Task brief:
In your answer, give each entry again exactly as it appears.

── Data for processing ──

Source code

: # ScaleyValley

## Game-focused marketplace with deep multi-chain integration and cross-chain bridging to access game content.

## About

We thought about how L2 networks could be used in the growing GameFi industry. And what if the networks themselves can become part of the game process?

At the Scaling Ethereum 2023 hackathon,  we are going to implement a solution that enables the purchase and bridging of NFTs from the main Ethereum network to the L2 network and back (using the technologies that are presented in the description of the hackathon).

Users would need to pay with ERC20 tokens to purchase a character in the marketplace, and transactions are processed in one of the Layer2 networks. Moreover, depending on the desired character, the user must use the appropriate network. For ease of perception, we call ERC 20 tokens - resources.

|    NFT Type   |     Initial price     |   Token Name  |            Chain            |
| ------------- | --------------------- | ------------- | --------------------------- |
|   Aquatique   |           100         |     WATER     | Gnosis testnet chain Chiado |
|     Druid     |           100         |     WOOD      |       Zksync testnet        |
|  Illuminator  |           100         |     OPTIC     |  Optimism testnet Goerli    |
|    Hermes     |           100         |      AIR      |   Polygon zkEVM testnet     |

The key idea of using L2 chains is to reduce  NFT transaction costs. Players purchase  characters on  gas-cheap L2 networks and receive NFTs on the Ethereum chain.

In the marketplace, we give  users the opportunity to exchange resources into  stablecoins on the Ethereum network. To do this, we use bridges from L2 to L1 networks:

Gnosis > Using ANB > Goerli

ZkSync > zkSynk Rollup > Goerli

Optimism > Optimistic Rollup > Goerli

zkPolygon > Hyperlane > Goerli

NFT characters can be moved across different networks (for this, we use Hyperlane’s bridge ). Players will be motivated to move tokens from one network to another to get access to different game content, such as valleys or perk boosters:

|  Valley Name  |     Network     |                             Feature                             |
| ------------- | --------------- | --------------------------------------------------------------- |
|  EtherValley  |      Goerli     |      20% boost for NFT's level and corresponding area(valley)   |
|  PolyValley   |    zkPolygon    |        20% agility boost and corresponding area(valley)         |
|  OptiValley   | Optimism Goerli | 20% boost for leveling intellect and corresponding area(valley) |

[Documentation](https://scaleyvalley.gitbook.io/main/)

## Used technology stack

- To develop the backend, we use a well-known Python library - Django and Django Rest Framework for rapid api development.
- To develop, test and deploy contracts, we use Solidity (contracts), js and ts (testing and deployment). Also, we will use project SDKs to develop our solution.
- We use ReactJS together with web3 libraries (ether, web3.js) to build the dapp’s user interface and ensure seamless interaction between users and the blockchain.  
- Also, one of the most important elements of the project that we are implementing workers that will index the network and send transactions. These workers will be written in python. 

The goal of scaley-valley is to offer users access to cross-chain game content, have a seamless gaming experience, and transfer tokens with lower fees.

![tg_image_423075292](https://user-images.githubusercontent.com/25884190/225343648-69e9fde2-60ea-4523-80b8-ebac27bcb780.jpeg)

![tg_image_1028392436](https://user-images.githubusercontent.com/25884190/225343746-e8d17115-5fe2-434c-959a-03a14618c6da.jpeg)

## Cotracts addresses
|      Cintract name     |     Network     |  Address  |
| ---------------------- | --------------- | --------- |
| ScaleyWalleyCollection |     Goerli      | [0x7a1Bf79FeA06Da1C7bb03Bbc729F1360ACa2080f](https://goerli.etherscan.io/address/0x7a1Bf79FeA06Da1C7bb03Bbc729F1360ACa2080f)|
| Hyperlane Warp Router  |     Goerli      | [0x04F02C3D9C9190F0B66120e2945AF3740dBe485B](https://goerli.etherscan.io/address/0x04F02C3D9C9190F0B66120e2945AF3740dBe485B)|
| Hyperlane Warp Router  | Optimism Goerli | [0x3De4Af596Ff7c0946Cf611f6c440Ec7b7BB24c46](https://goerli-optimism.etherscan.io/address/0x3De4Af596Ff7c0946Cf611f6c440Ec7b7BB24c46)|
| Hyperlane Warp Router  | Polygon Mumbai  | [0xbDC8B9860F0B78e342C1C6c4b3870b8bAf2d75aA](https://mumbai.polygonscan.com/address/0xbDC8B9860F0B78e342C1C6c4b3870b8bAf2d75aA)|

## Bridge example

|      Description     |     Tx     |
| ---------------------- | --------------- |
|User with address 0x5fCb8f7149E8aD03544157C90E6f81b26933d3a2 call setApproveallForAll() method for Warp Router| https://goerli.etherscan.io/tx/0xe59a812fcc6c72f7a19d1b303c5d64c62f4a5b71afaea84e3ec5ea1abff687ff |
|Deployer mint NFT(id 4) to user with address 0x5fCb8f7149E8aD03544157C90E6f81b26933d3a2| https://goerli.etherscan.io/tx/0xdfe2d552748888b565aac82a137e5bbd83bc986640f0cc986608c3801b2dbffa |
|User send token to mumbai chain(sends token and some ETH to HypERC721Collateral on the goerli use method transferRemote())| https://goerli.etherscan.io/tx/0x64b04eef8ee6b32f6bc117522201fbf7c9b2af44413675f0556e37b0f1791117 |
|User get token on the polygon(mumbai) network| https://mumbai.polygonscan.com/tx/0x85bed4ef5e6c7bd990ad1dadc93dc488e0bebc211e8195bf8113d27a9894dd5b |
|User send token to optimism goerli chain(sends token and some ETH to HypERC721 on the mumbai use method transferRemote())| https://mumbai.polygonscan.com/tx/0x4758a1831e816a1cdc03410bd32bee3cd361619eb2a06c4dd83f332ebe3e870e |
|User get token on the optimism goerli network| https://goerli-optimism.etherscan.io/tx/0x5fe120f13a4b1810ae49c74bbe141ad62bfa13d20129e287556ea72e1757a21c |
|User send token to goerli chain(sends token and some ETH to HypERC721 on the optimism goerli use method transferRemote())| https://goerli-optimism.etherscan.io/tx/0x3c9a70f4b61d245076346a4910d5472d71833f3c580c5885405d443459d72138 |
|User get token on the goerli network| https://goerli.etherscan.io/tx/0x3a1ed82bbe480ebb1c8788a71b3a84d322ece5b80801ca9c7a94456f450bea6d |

───

Answer box:
Source code

: # ScaleyValley

## Game-focused marketplace with deep multi-chain integration and cross-chain bridging to access game content.

## About

We thought about how L2 networks could be used in the growing GameFi industry. And what if the networks themselves can become part of the game process?

At the Scaling Ethereum 2023 hackathon,  we are going to implement a solution that enables the purchase and bridging of NFTs from the main Ethereum network to the L2 network and back (using the technologies that are presented in the description of the hackathon).

Users would need to pay with ERC20 tokens to purchase a character in the marketplace, and transactions are processed in one of the Layer2 networks. Moreover, depending on the desired character, the user must use the appropriate network. For ease of perception, we call ERC 20 tokens - resources.

|    NFT Type   |     Initial price     |   Token Name  |            Chain            |
| ------------- | --------------------- | ------------- | --------------------------- |
|   Aquatique   |           100         |     WATER     | Gnosis testnet chain Chiado |
|     Druid     |           100         |     WOOD      |       Zksync testnet        |
|  Illuminator  |           100         |     OPTIC     |  Optimism testnet Goerli    |
|    Hermes     |           100         |      AIR      |   Polygon zkEVM testnet     |

The key idea of using L2 chains is to reduce  NFT transaction costs. Players purchase  characters on  gas-cheap L2 networks and receive NFTs on the Ethereum chain.

In the marketplace, we give  users the opportunity to exchange resources into  stablecoins on the Ethereum network. To do this, we use bridges from L2 to L1 networks:

Gnosis > Using ANB > Goerli

ZkSync > zkSynk Rollup > Goerli

Optimism > Optimistic Rollup > Goerli

zkPolygon > Hyperlane > Goerli

NFT characters can be moved across different networks (for this, we use Hyperlane’s bridge ). Players will be motivated to move tokens from one network to another to get access to different game content, such as valleys or perk boosters:

|  Valley Name  |     Network     |                             Feature                             |
| ------------- | --------------- | --------------------------------------------------------------- |
|  EtherValley  |      Goerli     |      20% boost for NFT's level and corresponding area(valley)   |
|  PolyValley   |    zkPolygon    |        20% agility boost and corresponding area(valley)         |
|  OptiValley   | Optimism Goerli | 20% boost for leveling intellect and corresponding area(valley) |

[Documentation](https://scaleyvalley.gitbook.io/main/)

## Used technology stack

- To develop the backend, we use a well-known Python library - Django and Django Rest Framework for rapid api development.
- To develop, test and deploy contracts, we use Solidity (contracts), js and ts (testing and deployment). Also, we will use project SDKs to develop our solution.
- We use ReactJS together with web3 libraries (ether, web3.js) to build the dapp’s user interface and ensure seamless interaction between users and the blockchain.  
- Also, one of the most important elements of the project that we are implementing workers that will index the network and send transactions. These workers will be written in python. 

The goal of scaley-valley is to offer users access to cross-chain game content, have a seamless gaming experience, and transfer tokens with lower fees.

![tg_image_423075292](https://user-images.githubusercontent.com/25884190/225343648-69e9fde2-60ea-4523-80b8-ebac27bcb780.jpeg)

![tg_image_1028392436](https://user-images.githubusercontent.com/25884190/225343746-e8d17115-5fe2-434c-959a-03a14618c6da.jpeg)

## Cotracts addresses
|      Cintract name     |     Network     |  Address  |
| ---------------------- | --------------- | --------- |
| ScaleyWalleyCollection |     Goerli      | [0x7a1Bf79FeA06Da1C7bb03Bbc729F1360ACa2080f](https://goerli.etherscan.io/address/0x7a1Bf79FeA06Da1C7bb03Bbc729F1360ACa2080f)|
| Hyperlane Warp Router  |     Goerli      | [0x04F02C3D9C9190F0B66120e2945AF3740dBe485B](https://goerli.etherscan.io/address/0x04F02C3D9C9190F0B66120e2945AF3740dBe485B)|
| Hyperlane Warp Router  | Optimism Goerli | [0x3De4Af596Ff7c0946Cf611f6c440Ec7b7BB24c46](https://goerli-optimism.etherscan.io/address/0x3De4Af596Ff7c0946Cf611f6c440Ec7b7BB24c46)|
| Hyperlane Warp Router  | Polygon Mumbai  | [0xbDC8B9860F0B78e342C1C6c4b3870b8bAf2d75aA](https://mumbai.polygonscan.com/address/0xbDC8B9860F0B78e342C1C6c4b3870b8bAf2d75aA)|

## Bridge example

|      Description     |     Tx     |
| ---------------------- | --------------- |
|User with address 0x5fCb8f7149E8aD03544157C90E6f81b26933d3a2 call setApproveallForAll() method for Warp Router| https://goerli.etherscan.io/tx/0xe59a812fcc6c72f7a19d1b303c5d64c62f4a5b71afaea84e3ec5ea1abff687ff |
|Deployer mint NFT(id 4) to user with address 0x5fCb8f7149E8aD03544157C90E6f81b26933d3a2| https://goerli.etherscan.io/tx/0xdfe2d552748888b565aac82a137e5bbd83bc986640f0cc986608c3801b2dbffa |
|User send token to mumbai chain(sends token and some ETH to HypERC721Collateral on the goerli use method transferRemote())| https://goerli.etherscan.io/tx/0x64b04eef8ee6b32f6bc117522201fbf7c9b2af44413675f0556e37b0f1791117 |
|User get token on the polygon(mumbai) network| https://mumbai.polygonscan.com/tx/0x85bed4ef5e6c7bd990ad1dadc93dc488e0bebc211e8195bf8113d27a9894dd5b |
|User send token to optimism goerli chain(sends token and some ETH to HypERC721 on the mumbai use method transferRemote())| https://mumbai.polygonscan.com/tx/0x4758a1831e816a1cdc03410bd32bee3cd361619eb2a06c4dd83f332ebe3e870e |
|User get token on the optimism goerli network| https://goerli-optimism.etherscan.io/tx/0x5fe120f13a4b1810ae49c74bbe141ad62bfa13d20129e287556ea72e1757a21c |
|User send token to goerli chain(sends token and some ETH to HypERC721 on the optimism goerli use method transferRemote())| https://goerli-optimism.etherscan.io/tx/0x3c9a70f4b61d245076346a4910d5472d71833f3c580c5885405d443459d72138 |
|User get token on the goerli network| https://goerli.etherscan.io/tx/0x3a1ed82bbe480ebb1c8788a71b3a84d322ece5b80801ca9c7a94456f450bea6d |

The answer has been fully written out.